HBr Concentration (M)	Scientific Notation	[H^+] (M)	Calculated pH	Relative Acidity vs 0.0100 M
1.00	1.00 × 10^0	1.00	0.00	100 times more concentrated in H^+
0.100	1.00 × 10^-1	0.100	1.00	10 times more concentrated in H^+
0.0100	1.00 × 10^-2	0.0100	2.00	Reference point
0.00100	1.00 × 10^-3	0.00100	3.00	10 times less concentrated in H^+
0.000100	1.00 × 10^-4	0.000100	4.00	100 times less concentrated in H^+

These values are especially useful when checking whether your answer is reasonable. A 0.0100 M strong acid should not have a pH near 7, nor should it have a pH below 1. The expected range is clearly around pH 2, so 2.00 is chemically sensible.

Common Mistakes to Avoid

• Forgetting that HBr is a strong acid: If you try to treat it like a weak acid, you will make the problem unnecessarily complicated.
• Using the wrong formula: pH depends on hydrogen ion concentration, not directly on the acid name. First determine [H⁺], then apply pH = -log[H⁺].
• Mishandling decimal notation: 0.0100 = 1.00 × 10^-2, so the logarithm should lead cleanly to 2.00.
• Confusing pH with pOH: For this solution, the pH is 2.00 and the pOH is 12.00, not the other way around.
• Ignoring units: Concentration must be in mol/L when inserted into the pH formula.

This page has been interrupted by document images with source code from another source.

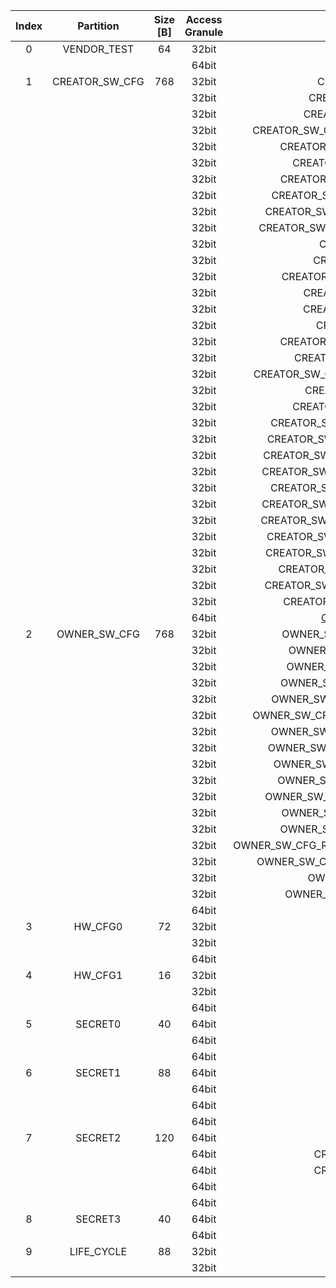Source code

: <!--
DO NOT EDIT THIS FILE DIRECTLY.
It has been generated with ./util/design/gen-otp-mmap.py
-->

|  Index  |   Partition    |  Size [B]  |  Access Granule  |                         Item                          |  Byte Address  |  Size [B]  |
|:-------:|:--------------:|:----------:|:----------------:|:-----------------------------------------------------:|:--------------:|:----------:|
|    0    |  VENDOR_TEST   |     64     |      32bit       |                        SCRATCH                        |     0x000      |     56     |
|         |                |            |      64bit       |    [VENDOR_TEST_DIGEST](#Reg_vendor_test_digest_0)    |     0x038      |     8      |
|    1    | CREATOR_SW_CFG |    768     |      32bit       |                CREATOR_SW_CFG_AST_CFG                 |     0x040      |    156     |
|         |                |            |      32bit       |              CREATOR_SW_CFG_AST_INIT_EN               |     0x0DC      |     4      |
|         |                |            |      32bit       |              CREATOR_SW_CFG_ROM_EXT_SKU               |     0x0E0      |     4      |
|         |                |            |      32bit       |     CREATOR_SW_CFG_SIGVERIFY_RSA_MOD_EXP_IBEX_EN      |     0x0E4      |     4      |
|         |                |            |      32bit       |          CREATOR_SW_CFG_SIGVERIFY_RSA_KEY_EN          |     0x0E8      |     8      |
|         |                |            |      32bit       |            CREATOR_SW_CFG_SIGVERIFY_SPX_EN            |     0x0F0      |     4      |
|         |                |            |      32bit       |          CREATOR_SW_CFG_SIGVERIFY_SPX_KEY_EN          |     0x0F4      |     8      |
|         |                |            |      32bit       |         CREATOR_SW_CFG_FLASH_DATA_DEFAULT_CFG         |     0x0FC      |     4      |
|         |                |            |      32bit       |        CREATOR_SW_CFG_FLASH_INFO_BOOT_DATA_CFG        |     0x100      |     4      |
|         |                |            |      32bit       |       CREATOR_SW_CFG_FLASH_HW_INFO_CFG_OVERRIDE       |     0x104      |     4      |
|         |                |            |      32bit       |                 CREATOR_SW_CFG_RNG_EN                 |     0x108      |     4      |
|         |                |            |      32bit       |               CREATOR_SW_CFG_JITTER_EN                |     0x10C      |     4      |
|         |                |            |      32bit       |           CREATOR_SW_CFG_RET_RAM_RESET_MASK           |     0x110      |     4      |
|         |                |            |      32bit       |              CREATOR_SW_CFG_MANUF_STATE               |     0x114      |     4      |
|         |                |            |      32bit       |              CREATOR_SW_CFG_ROM_EXEC_EN               |     0x118      |     4      |
|         |                |            |      32bit       |                CREATOR_SW_CFG_CPUCTRL                 |     0x11C      |     4      |
|         |                |            |      32bit       |          CREATOR_SW_CFG_MIN_SEC_VER_ROM_EXT           |     0x120      |     4      |
|         |                |            |      32bit       |            CREATOR_SW_CFG_MIN_SEC_VER_BL0             |     0x124      |     4      |
|         |                |            |      32bit       |      CREATOR_SW_CFG_DEFAULT_BOOT_DATA_IN_PROD_EN      |     0x128      |     4      |
|         |                |            |      32bit       |              CREATOR_SW_CFG_RMA_SPIN_EN               |     0x12C      |     4      |
|         |                |            |      32bit       |            CREATOR_SW_CFG_RMA_SPIN_CYCLES             |     0x130      |     4      |
|         |                |            |      32bit       |         CREATOR_SW_CFG_RNG_REPCNT_THRESHOLDS          |     0x134      |     4      |
|         |                |            |      32bit       |         CREATOR_SW_CFG_RNG_REPCNTS_THRESHOLDS         |     0x138      |     4      |
|         |                |            |      32bit       |        CREATOR_SW_CFG_RNG_ADAPTP_HI_THRESHOLDS        |     0x13C      |     4      |
|         |                |            |      32bit       |        CREATOR_SW_CFG_RNG_ADAPTP_LO_THRESHOLDS        |     0x140      |     4      |
|         |                |            |      32bit       |         CREATOR_SW_CFG_RNG_BUCKET_THRESHOLDS          |     0x144      |     4      |
|         |                |            |      32bit       |        CREATOR_SW_CFG_RNG_MARKOV_HI_THRESHOLDS        |     0x148      |     4      |
|         |                |            |      32bit       |        CREATOR_SW_CFG_RNG_MARKOV_LO_THRESHOLDS        |     0x14C      |     4      |
|         |                |            |      32bit       |        CREATOR_SW_CFG_RNG_EXTHT_HI_THRESHOLDS         |     0x150      |     4      |
|         |                |            |      32bit       |        CREATOR_SW_CFG_RNG_EXTHT_LO_THRESHOLDS         |     0x154      |     4      |
|         |                |            |      32bit       |          CREATOR_SW_CFG_RNG_ALERT_THRESHOLD           |     0x158      |     4      |
|         |                |            |      32bit       |        CREATOR_SW_CFG_RNG_HEALTH_CONFIG_DIGEST        |     0x15C      |     4      |
|         |                |            |      32bit       |           CREATOR_SW_CFG_SRAM_KEY_RENEW_EN            |     0x160      |     4      |
|         |                |            |      64bit       | [CREATOR_SW_CFG_DIGEST](#Reg_creator_sw_cfg_digest_0) |     0x338      |     8      |
|    2    |  OWNER_SW_CFG  |    768     |      32bit       |           OWNER_SW_CFG_ROM_ERROR_REPORTING            |     0x340      |     4      |
|         |                |            |      32bit       |            OWNER_SW_CFG_ROM_BOOTSTRAP_DIS             |     0x344      |     4      |
|         |                |            |      32bit       |            OWNER_SW_CFG_ROM_ALERT_CLASS_EN            |     0x348      |     4      |
|         |                |            |      32bit       |           OWNER_SW_CFG_ROM_ALERT_ESCALATION           |     0x34C      |     4      |
|         |                |            |      32bit       |         OWNER_SW_CFG_ROM_ALERT_CLASSIFICATION         |     0x350      |    320     |
|         |                |            |      32bit       |      OWNER_SW_CFG_ROM_LOCAL_ALERT_CLASSIFICATION      |     0x490      |     64     |
|         |                |            |      32bit       |          OWNER_SW_CFG_ROM_ALERT_ACCUM_THRESH          |     0x4D0      |     16     |
|         |                |            |      32bit       |         OWNER_SW_CFG_ROM_ALERT_TIMEOUT_CYCLES         |     0x4E0      |     16     |
|         |                |            |      32bit       |          OWNER_SW_CFG_ROM_ALERT_PHASE_CYCLES          |     0x4F0      |     64     |
|         |                |            |      32bit       |          OWNER_SW_CFG_ROM_ALERT_DIGEST_PROD           |     0x530      |     4      |
|         |                |            |      32bit       |        OWNER_SW_CFG_ROM_ALERT_DIGEST_PROD_END         |     0x534      |     4      |
|         |                |            |      32bit       |           OWNER_SW_CFG_ROM_ALERT_DIGEST_DEV           |     0x538      |     4      |
|         |                |            |      32bit       |           OWNER_SW_CFG_ROM_ALERT_DIGEST_RMA           |     0x53C      |     4      |
|         |                |            |      32bit       |    OWNER_SW_CFG_ROM_WATCHDOG_BITE_THRESHOLD_CYCLES    |     0x540      |     4      |
|         |                |            |      32bit       |        OWNER_SW_CFG_ROM_KEYMGR_ROM_EXT_MEAS_EN        |     0x544      |     4      |
|         |                |            |      32bit       |               OWNER_SW_CFG_MANUF_STATE                |     0x548      |     4      |
|         |                |            |      32bit       |            OWNER_SW_CFG_ROM_RSTMGR_INFO_EN            |     0x54C      |     4      |
|         |                |            |      64bit       |   [OWNER_SW_CFG_DIGEST](#Reg_owner_sw_cfg_digest_0)   |     0x638      |     8      |
|    3    |    HW_CFG0     |     72     |      32bit       |                       DEVICE_ID                       |     0x640      |     32     |
|         |                |            |      32bit       |                      MANUF_STATE                      |     0x660      |     32     |
|         |                |            |      64bit       |        [HW_CFG0_DIGEST](#Reg_hw_cfg0_digest_0)        |     0x680      |     8      |
|    4    |    HW_CFG1     |     16     |      32bit       |                     SOC_DBG_STATE                     |     0x688      |     4      |
|         |                |            |      32bit       |                    EN_SRAM_IFETCH                     |     0x68C      |     1      |
|         |                |            |      64bit       |        [HW_CFG1_DIGEST](#Reg_hw_cfg1_digest_0)        |     0x690      |     8      |
|    5    |    SECRET0     |     40     |      64bit       |                   TEST_UNLOCK_TOKEN                   |     0x698      |     16     |
|         |                |            |      64bit       |                    TEST_EXIT_TOKEN                    |     0x6A8      |     16     |
|         |                |            |      64bit       |        [SECRET0_DIGEST](#Reg_secret0_digest_0)        |     0x6B8      |     8      |
|    6    |    SECRET1     |     88     |      64bit       |                  FLASH_ADDR_KEY_SEED                  |     0x6C0      |     32     |
|         |                |            |      64bit       |                  FLASH_DATA_KEY_SEED                  |     0x6E0      |     32     |
|         |                |            |      64bit       |                  SRAM_DATA_KEY_SEED                   |     0x700      |     16     |
|         |                |            |      64bit       |        [SECRET1_DIGEST](#Reg_secret1_digest_0)        |     0x710      |     8      |
|    7    |    SECRET2     |    120     |      64bit       |                       RMA_TOKEN                       |     0x718      |     16     |
|         |                |            |      64bit       |                CREATOR_ROOT_KEY_SHARE0                |     0x728      |     32     |
|         |                |            |      64bit       |                CREATOR_ROOT_KEY_SHARE1                |     0x748      |     32     |
|         |                |            |      64bit       |                     CREATOR_SEED                      |     0x768      |     32     |
|         |                |            |      64bit       |        [SECRET2_DIGEST](#Reg_secret2_digest_0)        |     0x788      |     8      |
|    8    |    SECRET3     |     40     |      64bit       |                      OWNER_SEED                       |     0x790      |     32     |
|         |                |            |      64bit       |        [SECRET3_DIGEST](#Reg_secret3_digest_0)        |     0x7B0      |     8      |
|    9    |   LIFE_CYCLE   |     88     |      32bit       |                   LC_TRANSITION_CNT                   |     0x7B8      |     48     |
|         |                |            |      32bit       |                       LC_STATE                        |     0x7E8      |     40     |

Real-World Relevance of Strong Acid pH Calculations

Although textbook examples use idealized solutions, pH calculations like this are important in laboratory work, industrial chemistry, environmental monitoring, and analytical procedures. Strong acids such as HBr are used in synthesis, bromination chemistry, and reagent preparation. Knowing how concentration translates into pH helps chemists predict reactivity, corrosion risks, compatibility with equipment, and safety precautions.

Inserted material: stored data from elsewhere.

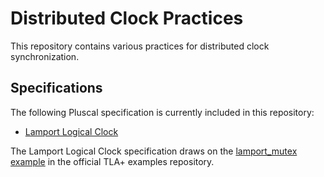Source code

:# Distributed Clock Practices

This repository contains various practices for distributed clock synchronization.

## Specifications

The following Pluscal specification is currently included in this repository:

- [Lamport Logical Clock](./tlaplus/LogicalClock.tla)

The Lamport Logical Clock specification draws on the [lamport_mutex example](https://github.com/tlaplus/Examples/tree/master/specifications/lamport_mutex) in the official TLA+ examples repository.


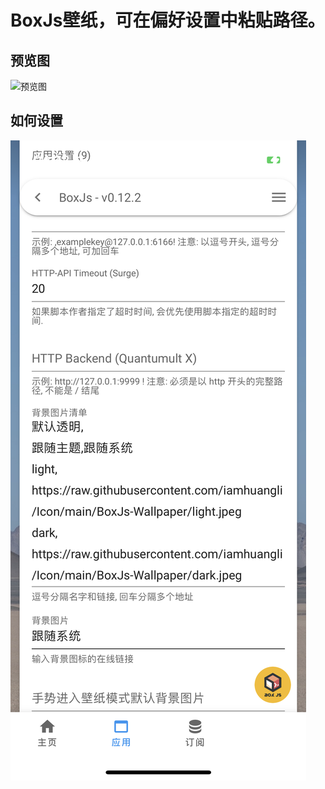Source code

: # BoxJs壁纸，可在偏好设置中粘贴路径。
## 预览图
![预览图](https://github.com/iamhuangli/Icon/blob/main/BoxJs-Wallpaper/preview.png)
## 如何设置
![如何设置](https://github.com/iamhuangli/Icon/blob/main/BoxJs-Wallpaper/howtoset.png)
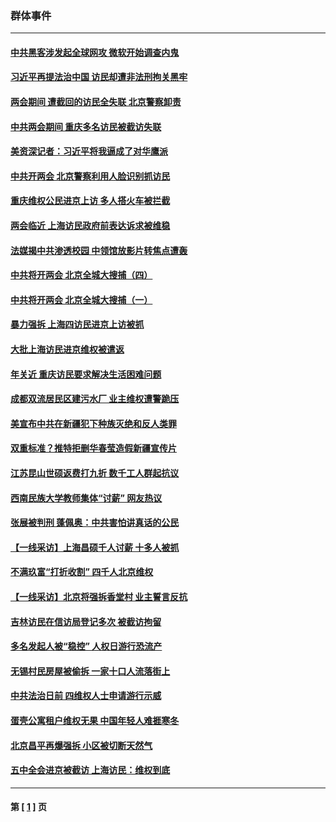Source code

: ### 群体事件
---
#### [中共黑客涉发起全球网攻 微软开始调查内鬼](../../pages/ncid279/n12808189.md) 
#### [习近平再提法治中国 访民却遭非法刑拘关黑牢](../../pages/ncid279/n12805063.md) 
#### [两会期间 遭截回的访民全失联 北京警察卸责](../../pages/ncid279/n12796723.md) 
#### [中共两会期间 重庆多名访民被截访失联](../../pages/ncid279/n12794924.md) 
#### [美资深记者：习近平将我逼成了对华鹰派](../../pages/ncid279/n12794634.md) 
#### [中共开两会 北京警察利用人脸识别抓访民](../../pages/ncid279/n12793531.md) 
#### [重庆维权公民进京上访 多人搭火车被拦截](../../pages/ncid279/n12786383.md) 
#### [两会临近 上海访民政府前表达诉求被维稳](../../pages/ncid279/n12786136.md) 
#### [法媒揭中共渗透校园 中领馆放影片转焦点遭轰](../../pages/ncid279/n12785295.md) 
#### [中共将开两会 北京全城大搜捕（四）](../../pages/ncid279/n12780504.md) 
#### [中共将开两会 北京全城大搜捕（一）](../../pages/ncid279/n12776752.md) 
#### [暴力强拆 上海四访民进京上访被抓](../../pages/ncid279/n12763749.md) 
#### [大批上海访民进京维权被遣返](../../pages/ncid279/n12761279.md) 
#### [年关近 重庆访民要求解决生活困难问题](../../pages/ncid279/n12736779.md) 
#### [成都双流居民区建污水厂 业主维权遭警跪压](../../pages/ncid279/n12723274.md) 
#### [美宣布中共在新疆犯下种族灭绝和反人类罪](../../pages/ncid279/n12698504.md) 
#### [双重标准？推特拒删华春莹造假新疆宣传片](../../pages/ncid279/n12690914.md) 
#### [江苏昆山世硕返费打九折 数千工人群起抗议](../../pages/ncid279/n12671428.md) 
#### [西南民族大学教师集体“讨薪” 网友热议](../../pages/ncid279/n12663233.md) 
#### [张展被判刑 蓬佩奥：中共害怕讲真话的公民](../../pages/ncid279/n12652694.md) 
#### [【一线采访】上海昌硕千人讨薪 十多人被抓](../../pages/ncid279/n12636566.md) 
#### [不满玖富“打折收割” 四千人北京维权](../../pages/ncid279/n12617958.md) 
#### [【一线采访】北京将强拆香堂村 业主誓言反抗](../../pages/ncid279/n12607287.md) 
#### [吉林访民在信访局登记多次 被截访拘留](../../pages/ncid279/n12589641.md) 
#### [多名发起人被“稳控” 人权日游行恐流产](../../pages/ncid279/n12590456.md) 
#### [无锡村民房屋被偷拆 一家十口人流落街上](../../pages/ncid279/n12583270.md) 
#### [中共法治日前 四维权人士申请游行示威](../../pages/ncid279/n12581288.md) 
#### [蛋壳公寓租户维权无果 中国年轻人难捱寒冬](../../pages/ncid279/n12570159.md) 
#### [北京昌平再爆强拆 小区被切断天然气](../../pages/ncid279/n12566760.md) 
#### [五中全会进京被截访 上海访民：维权到底](../../pages/ncid279/n12565076.md) 

---
#### 第 [ [1](./1.md) ] 页
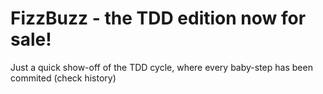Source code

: 
# FizzBuzz - the TDD edition now for sale!

Just a quick show-off of the TDD cycle, where every baby-step has been commited (check history)
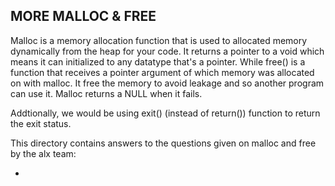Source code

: ## MORE MALLOC & FREE

Malloc is a memory allocation function that is used to allocated memory dynamically from the heap for your code. It returns a pointer to a void which means it can initialized to any datatype that's a pointer. While free() is a function that receives a pointer argument of which memory was allocated on with malloc. It free the memory to avoid leakage and so another program can use it. Malloc returns a NULL when it fails.

Addtionally, we would be using exit() (instead of return()) function to return the exit status. 

This directory contains answers to the questions given on malloc and free by the alx team:

*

At pH 2.00, a solution is distinctly acidic and can cause irritation or damage depending on exposure. In a practical setting, chemists pair pH calculations with proper handling procedures, eye protection, gloves, and compatible storage materials. Even when the arithmetic is simple, the chemical implications are serious.

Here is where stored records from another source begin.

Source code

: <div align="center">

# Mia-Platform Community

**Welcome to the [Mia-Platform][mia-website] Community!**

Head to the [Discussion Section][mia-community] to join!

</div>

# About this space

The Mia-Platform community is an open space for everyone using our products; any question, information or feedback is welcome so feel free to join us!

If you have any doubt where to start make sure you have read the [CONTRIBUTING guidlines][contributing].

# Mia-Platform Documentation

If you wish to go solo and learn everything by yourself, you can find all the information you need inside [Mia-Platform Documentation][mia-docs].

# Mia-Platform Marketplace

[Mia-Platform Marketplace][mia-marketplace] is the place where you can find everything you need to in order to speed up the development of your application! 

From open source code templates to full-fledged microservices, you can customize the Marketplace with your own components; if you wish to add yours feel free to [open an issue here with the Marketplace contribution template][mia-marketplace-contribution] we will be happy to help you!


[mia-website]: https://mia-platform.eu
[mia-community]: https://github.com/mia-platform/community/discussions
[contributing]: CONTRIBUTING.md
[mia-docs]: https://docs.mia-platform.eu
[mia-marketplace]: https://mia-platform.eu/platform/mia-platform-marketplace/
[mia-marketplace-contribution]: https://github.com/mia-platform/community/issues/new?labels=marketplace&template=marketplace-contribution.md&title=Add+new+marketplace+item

Authoritative References for Acid-Base Chemistry

For deeper study, consult these high-quality educational and government sources:

• Chemistry LibreTexts educational resource
• United States Environmental Protection Agency
• NIST Chemistry WebBook

Summary Answer

If you need the direct result only, here it is:

For a 0.0100 molar solution of HBr, the hydrogen ion concentration is 0.0100 M, so the pH is 2.00.

This follows from the complete dissociation of HBr in water. In most general chemistry and analytical chemistry contexts, that is the correct and expected answer. If your course emphasizes precision, report the result as pH 2.00. If it emphasizes only the mathematical core, pH 2 may be accepted, though 2.00 is the more informative expression.

Extended Explanation for Students Checking Their Work

One of the best ways to verify a pH calculation is to ask whether the concentration and answer are directionally consistent. A concentration of 0.0100 M means there is one hundredth of a mole of acid per liter. For a strong monoprotic acid such as HBr, that creates one hundredth of a mole of hydrogen ions per liter. Because pH is the negative logarithm of that concentration, and because one hundredth is 10^-2, the pH lands at 2. This pattern is common enough that many students begin to recognize it by inspection: 10^-1 corresponds to pH 1, 10^-2 corresponds to pH 2, 10^-3 corresponds to pH 3, and so on for strong monoprotic acids in idealized conditions.

Also note that hydrobromic acid is monoprotic, meaning each formula unit contributes one acidic proton in this context. If you were instead analyzing a strong acid capable of contributing more than one proton under the conditions of the problem, you would need to think more carefully about stoichiometry and dissociation assumptions. For HBr, none of that complication applies. One mole of HBr yields one mole of H⁺, making the stoichiometric relationship beautifully simple.

Educational note: Real solutions can deviate from ideality at higher concentrations because activity is not identical to concentration. However, for a standard 0.0100 M classroom problem, concentration-based pH is the accepted method.